* _WHAT TO WORK ON_
Word for word, repeat all of the entries below.

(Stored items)
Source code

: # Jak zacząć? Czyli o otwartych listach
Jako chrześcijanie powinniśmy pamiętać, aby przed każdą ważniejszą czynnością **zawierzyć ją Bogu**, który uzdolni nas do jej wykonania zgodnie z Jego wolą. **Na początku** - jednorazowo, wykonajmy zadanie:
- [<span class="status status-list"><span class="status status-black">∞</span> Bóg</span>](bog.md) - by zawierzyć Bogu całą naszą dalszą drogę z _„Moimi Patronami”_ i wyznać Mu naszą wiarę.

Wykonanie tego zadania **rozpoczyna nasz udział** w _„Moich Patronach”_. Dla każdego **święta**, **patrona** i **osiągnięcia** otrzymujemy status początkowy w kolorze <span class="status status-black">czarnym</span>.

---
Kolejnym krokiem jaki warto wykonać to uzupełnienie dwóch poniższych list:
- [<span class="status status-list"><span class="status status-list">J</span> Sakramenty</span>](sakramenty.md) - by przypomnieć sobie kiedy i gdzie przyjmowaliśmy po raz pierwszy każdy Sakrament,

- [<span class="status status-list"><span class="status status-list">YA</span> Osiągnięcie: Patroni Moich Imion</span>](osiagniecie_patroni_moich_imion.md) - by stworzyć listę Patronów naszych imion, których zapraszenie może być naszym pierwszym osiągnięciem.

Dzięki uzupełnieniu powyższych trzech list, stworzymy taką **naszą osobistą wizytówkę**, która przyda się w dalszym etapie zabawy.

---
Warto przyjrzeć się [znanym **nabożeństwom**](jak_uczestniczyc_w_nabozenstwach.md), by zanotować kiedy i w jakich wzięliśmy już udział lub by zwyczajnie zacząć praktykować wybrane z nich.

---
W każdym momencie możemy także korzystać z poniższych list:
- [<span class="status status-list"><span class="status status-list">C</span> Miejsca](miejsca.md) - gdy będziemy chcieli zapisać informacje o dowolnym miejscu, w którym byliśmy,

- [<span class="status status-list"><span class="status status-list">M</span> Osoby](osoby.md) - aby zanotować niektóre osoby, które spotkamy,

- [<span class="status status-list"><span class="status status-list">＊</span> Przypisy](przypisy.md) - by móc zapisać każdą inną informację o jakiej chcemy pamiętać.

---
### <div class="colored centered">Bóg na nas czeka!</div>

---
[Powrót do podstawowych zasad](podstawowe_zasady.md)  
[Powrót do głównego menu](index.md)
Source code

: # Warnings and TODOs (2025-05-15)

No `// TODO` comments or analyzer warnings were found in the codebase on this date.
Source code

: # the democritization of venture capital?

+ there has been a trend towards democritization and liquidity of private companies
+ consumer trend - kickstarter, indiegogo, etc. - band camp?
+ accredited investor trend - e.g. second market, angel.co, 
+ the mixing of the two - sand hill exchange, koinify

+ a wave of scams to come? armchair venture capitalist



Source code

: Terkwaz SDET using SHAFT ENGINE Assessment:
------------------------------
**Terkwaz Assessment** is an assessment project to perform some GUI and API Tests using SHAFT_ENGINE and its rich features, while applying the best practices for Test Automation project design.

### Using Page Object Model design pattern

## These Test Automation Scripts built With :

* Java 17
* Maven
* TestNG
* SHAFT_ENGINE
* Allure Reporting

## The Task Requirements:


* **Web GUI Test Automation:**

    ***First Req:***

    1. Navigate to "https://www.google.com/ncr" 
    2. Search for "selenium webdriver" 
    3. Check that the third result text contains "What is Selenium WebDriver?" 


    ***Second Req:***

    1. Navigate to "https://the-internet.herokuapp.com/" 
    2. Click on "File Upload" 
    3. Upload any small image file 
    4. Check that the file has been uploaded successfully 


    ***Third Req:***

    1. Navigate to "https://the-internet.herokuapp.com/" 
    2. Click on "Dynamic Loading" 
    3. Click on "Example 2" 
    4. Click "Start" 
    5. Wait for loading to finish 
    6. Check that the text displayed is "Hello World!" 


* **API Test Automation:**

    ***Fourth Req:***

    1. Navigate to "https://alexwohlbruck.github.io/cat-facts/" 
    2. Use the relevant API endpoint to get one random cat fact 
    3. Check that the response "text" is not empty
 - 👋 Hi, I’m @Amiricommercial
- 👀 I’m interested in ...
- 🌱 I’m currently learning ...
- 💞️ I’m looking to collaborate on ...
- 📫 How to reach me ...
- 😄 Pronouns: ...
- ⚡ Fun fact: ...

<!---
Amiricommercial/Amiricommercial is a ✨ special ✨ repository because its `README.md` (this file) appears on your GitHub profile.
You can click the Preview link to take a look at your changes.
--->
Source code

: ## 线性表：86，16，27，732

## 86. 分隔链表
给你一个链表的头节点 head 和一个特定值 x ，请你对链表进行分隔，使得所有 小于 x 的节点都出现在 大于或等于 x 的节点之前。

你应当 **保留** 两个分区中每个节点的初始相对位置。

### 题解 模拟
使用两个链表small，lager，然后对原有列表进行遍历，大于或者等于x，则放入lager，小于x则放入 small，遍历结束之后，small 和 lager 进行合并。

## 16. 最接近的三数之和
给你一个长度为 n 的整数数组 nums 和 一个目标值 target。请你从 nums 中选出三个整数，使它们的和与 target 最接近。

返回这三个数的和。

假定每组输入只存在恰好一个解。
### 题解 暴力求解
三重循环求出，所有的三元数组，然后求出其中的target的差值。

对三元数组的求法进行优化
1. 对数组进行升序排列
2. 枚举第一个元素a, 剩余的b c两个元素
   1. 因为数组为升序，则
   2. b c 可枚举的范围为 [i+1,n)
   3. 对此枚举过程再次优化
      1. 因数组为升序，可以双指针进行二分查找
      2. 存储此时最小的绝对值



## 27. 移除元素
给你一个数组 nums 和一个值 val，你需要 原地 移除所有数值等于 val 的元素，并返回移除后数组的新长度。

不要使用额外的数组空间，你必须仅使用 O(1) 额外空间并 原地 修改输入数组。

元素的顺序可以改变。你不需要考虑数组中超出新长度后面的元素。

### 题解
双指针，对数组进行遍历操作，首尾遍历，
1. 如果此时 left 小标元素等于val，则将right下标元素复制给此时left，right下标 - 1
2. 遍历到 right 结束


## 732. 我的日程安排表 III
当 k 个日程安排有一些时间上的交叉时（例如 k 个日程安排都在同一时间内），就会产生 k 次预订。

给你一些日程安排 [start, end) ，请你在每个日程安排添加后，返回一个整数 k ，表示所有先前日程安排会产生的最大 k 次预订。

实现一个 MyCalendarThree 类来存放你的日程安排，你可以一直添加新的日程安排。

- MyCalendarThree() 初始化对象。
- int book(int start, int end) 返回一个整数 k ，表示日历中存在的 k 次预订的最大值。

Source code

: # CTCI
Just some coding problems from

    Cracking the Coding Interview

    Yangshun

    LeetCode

* _RESPONSE_
Source code

: # Jak zacząć? Czyli o otwartych listach
Jako chrześcijanie powinniśmy pamiętać, aby przed każdą ważniejszą czynnością **zawierzyć ją Bogu**, który uzdolni nas do jej wykonania zgodnie z Jego wolą. **Na początku** - jednorazowo, wykonajmy zadanie:
- [<span class="status status-list"><span class="status status-black">∞</span> Bóg</span>](bog.md) - by zawierzyć Bogu całą naszą dalszą drogę z _„Moimi Patronami”_ i wyznać Mu naszą wiarę.

Wykonanie tego zadania **rozpoczyna nasz udział** w _„Moich Patronach”_. Dla każdego **święta**, **patrona** i **osiągnięcia** otrzymujemy status początkowy w kolorze <span class="status status-black">czarnym</span>.

---
Kolejnym krokiem jaki warto wykonać to uzupełnienie dwóch poniższych list:
- [<span class="status status-list"><span class="status status-list">J</span> Sakramenty</span>](sakramenty.md) - by przypomnieć sobie kiedy i gdzie przyjmowaliśmy po raz pierwszy każdy Sakrament,

- [<span class="status status-list"><span class="status status-list">YA</span> Osiągnięcie: Patroni Moich Imion</span>](osiagniecie_patroni_moich_imion.md) - by stworzyć listę Patronów naszych imion, których zapraszenie może być naszym pierwszym osiągnięciem.

Dzięki uzupełnieniu powyższych trzech list, stworzymy taką **naszą osobistą wizytówkę**, która przyda się w dalszym etapie zabawy.

---
Warto przyjrzeć się [znanym **nabożeństwom**](jak_uczestniczyc_w_nabozenstwach.md), by zanotować kiedy i w jakich wzięliśmy już udział lub by zwyczajnie zacząć praktykować wybrane z nich.

---
W każdym momencie możemy także korzystać z poniższych list:
- [<span class="status status-list"><span class="status status-list">C</span> Miejsca](miejsca.md) - gdy będziemy chcieli zapisać informacje o dowolnym miejscu, w którym byliśmy,

- [<span class="status status-list"><span class="status status-list">M</span> Osoby](osoby.md) - aby zanotować niektóre osoby, które spotkamy,

- [<span class="status status-list"><span class="status status-list">＊</span> Przypisy](przypisy.md) - by móc zapisać każdą inną informację o jakiej chcemy pamiętać.

---
### <div class="colored centered">Bóg na nas czeka!</div>

---
[Powrót do podstawowych zasad](podstawowe_zasady.md)  
[Powrót do głównego menu](index.md)
Source code

: # Warnings and TODOs (2025-05-15)

No `// TODO` comments or analyzer warnings were found in the codebase on this date.
Source code

: # the democritization of venture capital?

+ there has been a trend towards democritization and liquidity of private companies
+ consumer trend - kickstarter, indiegogo, etc. - band camp?
+ accredited investor trend - e.g. second market, angel.co, 
+ the mixing of the two - sand hill exchange, koinify

+ a wave of scams to come? armchair venture capitalist



Source code

: Terkwaz SDET using SHAFT ENGINE Assessment:
------------------------------
**Terkwaz Assessment** is an assessment project to perform some GUI and API Tests using SHAFT_ENGINE and its rich features, while applying the best practices for Test Automation project design.

### Using Page Object Model design pattern

## These Test Automation Scripts built With :

* Java 17
* Maven
* TestNG
* SHAFT_ENGINE
* Allure Reporting

## The Task Requirements:


* **Web GUI Test Automation:**

    ***First Req:***

    1. Navigate to "https://www.google.com/ncr" 
    2. Search for "selenium webdriver" 
    3. Check that the third result text contains "What is Selenium WebDriver?" 


    ***Second Req:***

    1. Navigate to "https://the-internet.herokuapp.com/" 
    2. Click on "File Upload" 
    3. Upload any small image file 
    4. Check that the file has been uploaded successfully 


    ***Third Req:***

    1. Navigate to "https://the-internet.herokuapp.com/" 
    2. Click on "Dynamic Loading" 
    3. Click on "Example 2" 
    4. Click "Start" 
    5. Wait for loading to finish 
    6. Check that the text displayed is "Hello World!" 


* **API Test Automation:**

    ***Fourth Req:***

    1. Navigate to "https://alexwohlbruck.github.io/cat-facts/" 
    2. Use the relevant API endpoint to get one random cat fact 
    3. Check that the response "text" is not empty
 - 👋 Hi, I’m @Amiricommercial
- 👀 I’m interested in ...
- 🌱 I’m currently learning ...
- 💞️ I’m looking to collaborate on ...
- 📫 How to reach me ...
- 😄 Pronouns: ...
- ⚡ Fun fact: ...

<!---
Amiricommercial/Amiricommercial is a ✨ special ✨ repository because its `README.md` (this file) appears on your GitHub profile.
You can click the Preview link to take a look at your changes.
--->
Source code

: ## 线性表：86，16，27，732

## 86. 分隔链表
给你一个链表的头节点 head 和一个特定值 x ，请你对链表进行分隔，使得所有 小于 x 的节点都出现在 大于或等于 x 的节点之前。

你应当 **保留** 两个分区中每个节点的初始相对位置。

### 题解 模拟
使用两个链表small，lager，然后对原有列表进行遍历，大于或者等于x，则放入lager，小于x则放入 small，遍历结束之后，small 和 lager 进行合并。

## 16. 最接近的三数之和
给你一个长度为 n 的整数数组 nums 和 一个目标值 target。请你从 nums 中选出三个整数，使它们的和与 target 最接近。

返回这三个数的和。

假定每组输入只存在恰好一个解。
### 题解 暴力求解
三重循环求出，所有的三元数组，然后求出其中的target的差值。

对三元数组的求法进行优化
1. 对数组进行升序排列
2. 枚举第一个元素a, 剩余的b c两个元素
   1. 因为数组为升序，则
   2. b c 可枚举的范围为 [i+1,n)
   3. 对此枚举过程再次优化
      1. 因数组为升序，可以双指针进行二分查找
      2. 存储此时最小的绝对值



## 27. 移除元素
给你一个数组 nums 和一个值 val，你需要 原地 移除所有数值等于 val 的元素，并返回移除后数组的新长度。

不要使用额外的数组空间，你必须仅使用 O(1) 额外空间并 原地 修改输入数组。

元素的顺序可以改变。你不需要考虑数组中超出新长度后面的元素。

### 题解
双指针，对数组进行遍历操作，首尾遍历，
1. 如果此时 left 小标元素等于val，则将right下标元素复制给此时left，right下标 - 1
2. 遍历到 right 结束


## 732. 我的日程安排表 III
当 k 个日程安排有一些时间上的交叉时（例如 k 个日程安排都在同一时间内），就会产生 k 次预订。

给你一些日程安排 [start, end) ，请你在每个日程安排添加后，返回一个整数 k ，表示所有先前日程安排会产生的最大 k 次预订。

实现一个 MyCalendarThree 类来存放你的日程安排，你可以一直添加新的日程安排。

- MyCalendarThree() 初始化对象。
- int book(int start, int end) 返回一个整数 k ，表示日历中存在的 k 次预订的最大值。

Source code

: # CTCI
Just some coding problems from

    Cracking the Coding Interview

    Yangshun

    LeetCode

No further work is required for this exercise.